(Items listed in a dataset)
---*---
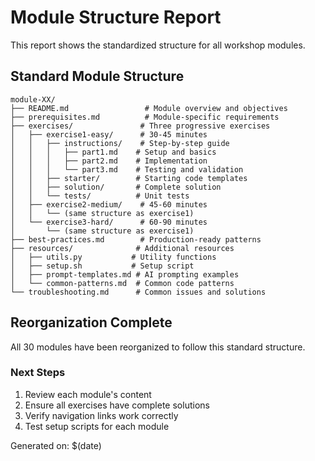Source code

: # Module Structure Report

This report shows the standardized structure for all workshop modules.

## Standard Module Structure

```
module-XX/
├── README.md                 # Module overview and objectives
├── prerequisites.md          # Module-specific requirements
├── exercises/               # Three progressive exercises
│   ├── exercise1-easy/      # 30-45 minutes
│   │   ├── instructions/    # Step-by-step guide
│   │   │   ├── part1.md    # Setup and basics
│   │   │   ├── part2.md    # Implementation
│   │   │   └── part3.md    # Testing and validation
│   │   ├── starter/        # Starting code templates
│   │   ├── solution/       # Complete solution
│   │   └── tests/          # Unit tests
│   ├── exercise2-medium/    # 45-60 minutes
│   │   └── (same structure as exercise1)
│   └── exercise3-hard/      # 60-90 minutes
│       └── (same structure as exercise1)
├── best-practices.md        # Production-ready patterns
├── resources/              # Additional resources
│   ├── utils.py           # Utility functions
│   ├── setup.sh           # Setup script
│   ├── prompt-templates.md # AI prompting examples
│   └── common-patterns.md  # Common code patterns
└── troubleshooting.md      # Common issues and solutions
```

## Reorganization Complete

All 30 modules have been reorganized to follow this standard structure.

### Next Steps

1. Review each module's content
2. Ensure all exercises have complete solutions
3. Verify navigation links work correctly
4. Test setup scripts for each module

Generated on: $(date)
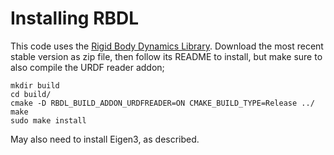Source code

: # Installing RBDL
This code uses the [Rigid Body Dynamics Library](https://rbdl.bitbucket.io/index.html).
Download the most recent stable version as zip file, then follow its README to install, but make sure to also compile the URDF reader addon;
```
mkdir build
cd build/
cmake -D RBDL_BUILD_ADDON_URDFREADER=ON CMAKE_BUILD_TYPE=Release ../
make
sudo make install
```
May also need to install Eigen3, as described.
---*---
* _THE PROBLEM_: Print exactly the lines above, between the one holding "## Reorganization Complete" and the one holding "Generated on: $(date)", inclusive, and nothing besides.

* _ANSWER TO THIS PROBLEM_:
## Reorganization Complete

All 30 modules have been reorganized to follow this standard structure.

### Next Steps

1. Review each module's content
2. Ensure all exercises have complete solutions
3. Verify navigation links work correctly
4. Test setup scripts for each module

Generated on: $(date)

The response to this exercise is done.